Educator and politician from California

Paula Devine is a former educator and politician from California, United States. Devine is a former mayor and member of the Glendale City Council in Glendale, California.

== Education ==
Devine earned a master's degree in education administration from California State University, Los Angeles.

== Career ==
Devine is a former teacher and coach at San Gabriel High School.

She is a former guest lecturer in Women's Studies Program at Glendale Community College.

On June 3, 2014, Devine won the special election and became a member of city council in Glendale, California. She received 33.69% of the votes. Devine replaced Frank Quintero, who was appointed to replace Rafi Manoukian, who was elected as the city treasurer.

In 2015, as an incumbent, Devine won the election and continued serving as a member of the city council for Glendale.

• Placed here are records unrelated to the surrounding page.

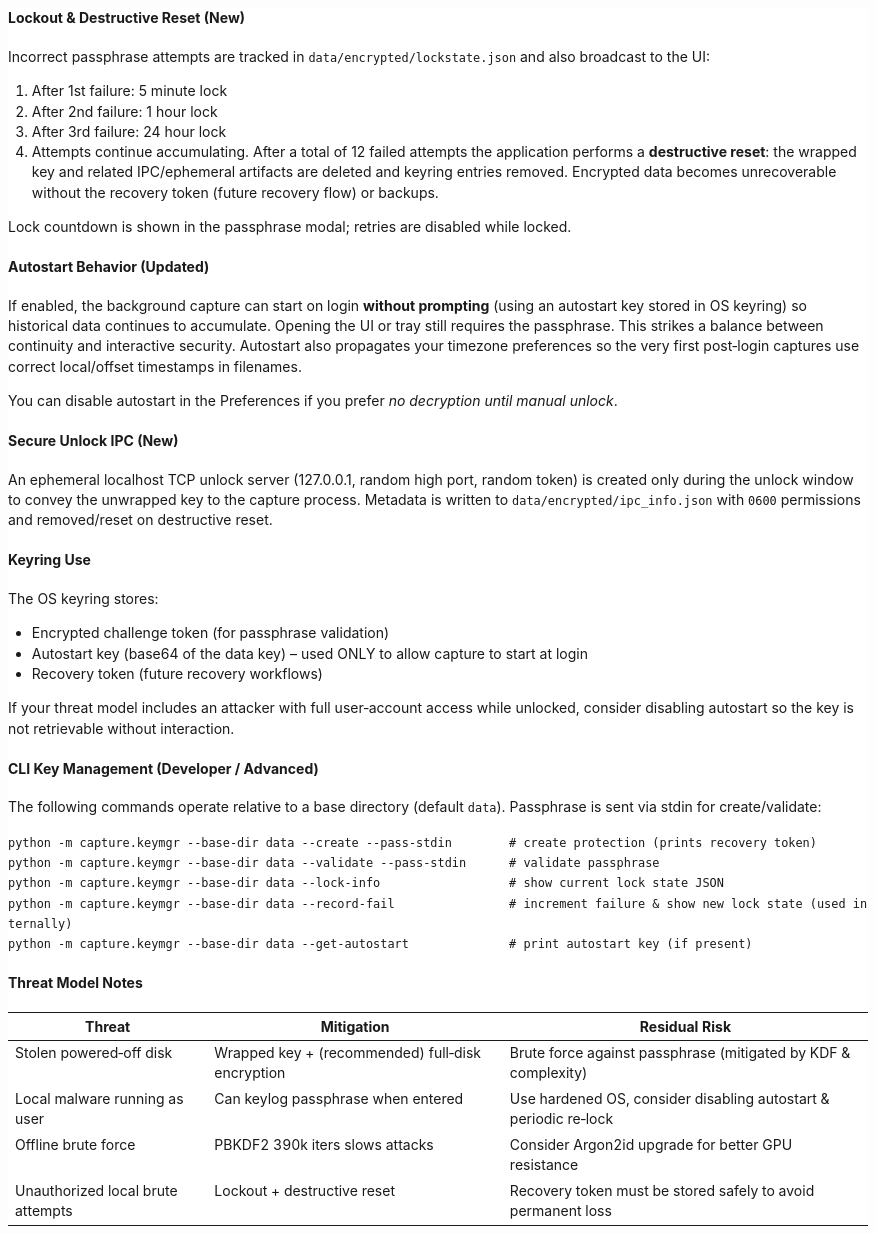 #### Lockout & Destructive Reset (New)
Incorrect passphrase attempts are tracked in `data/encrypted/lockstate.json` and also broadcast to the UI:
1. After 1st failure: 5 minute lock
2. After 2nd failure: 1 hour lock
3. After 3rd failure: 24 hour lock
4. Attempts continue accumulating. After a total of 12 failed attempts the application performs a **destructive reset**: the wrapped key and related IPC/ephemeral artifacts are deleted and keyring entries removed. Encrypted data becomes unrecoverable without the recovery token (future recovery flow) or backups.

Lock countdown is shown in the passphrase modal; retries are disabled while locked.

#### Autostart Behavior (Updated)
If enabled, the background capture can start on login **without prompting** (using an autostart key stored in OS keyring) so historical data continues to accumulate. Opening the UI or tray still requires the passphrase. This strikes a balance between continuity and interactive security. Autostart also propagates your timezone preferences so the very first post‑login captures use correct local/offset timestamps in filenames.

You can disable autostart in the Preferences if you prefer *no decryption until manual unlock*.

#### Secure Unlock IPC (New)
An ephemeral localhost TCP unlock server (127.0.0.1, random high port, random token) is created only during the unlock window to convey the unwrapped key to the capture process. Metadata is written to `data/encrypted/ipc_info.json` with `0600` permissions and removed/reset on destructive reset.

#### Keyring Use
The OS keyring stores:
* Encrypted challenge token (for passphrase validation)
* Autostart key (base64 of the data key) – used ONLY to allow capture to start at login
* Recovery token (future recovery workflows)

If your threat model includes an attacker with full user‑account access while unlocked, consider disabling autostart so the key is not retrievable without interaction.

#### CLI Key Management (Developer / Advanced)
The following commands operate relative to a base directory (default `data`). Passphrase is sent via stdin for create/validate:

```
python -m capture.keymgr --base-dir data --create --pass-stdin        # create protection (prints recovery token)
python -m capture.keymgr --base-dir data --validate --pass-stdin      # validate passphrase
python -m capture.keymgr --base-dir data --lock-info                  # show current lock state JSON
python -m capture.keymgr --base-dir data --record-fail                # increment failure & show new lock state (used internally)
python -m capture.keymgr --base-dir data --get-autostart              # print autostart key (if present)
```

#### Threat Model Notes
| Threat | Mitigation | Residual Risk |
| ------ | ---------- | ------------- |
| Stolen powered‑off disk | Wrapped key + (recommended) full‑disk encryption | Brute force against passphrase (mitigated by KDF & complexity) |
| Local malware running as user | Can keylog passphrase when entered | Use hardened OS, consider disabling autostart & periodic re‑lock |
| Offline brute force | PBKDF2 390k iters slows attacks | Consider Argon2id upgrade for better GPU resistance |
| Unauthorized local brute attempts | Lockout + destructive reset | Recovery token must be stored safely to avoid permanent loss |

In April 2016, she became the mayor of Glendale until April 2017.

== Awards ==
- 2013: Woman of the Year, presented by Adam Schiff.
- 2018: Woman of the Year, presented by Glendale Latino Association.
- 2019: Community Leader Courage Award, presented by The Guild at Adventist Health Glendale.
- 2021: Crown Jewel Award, presented by glendaleOUT.

== Personal life ==
Devine's husband was Arthur Devine. He died on September 9, 2021. Devine and her family live in Glendale.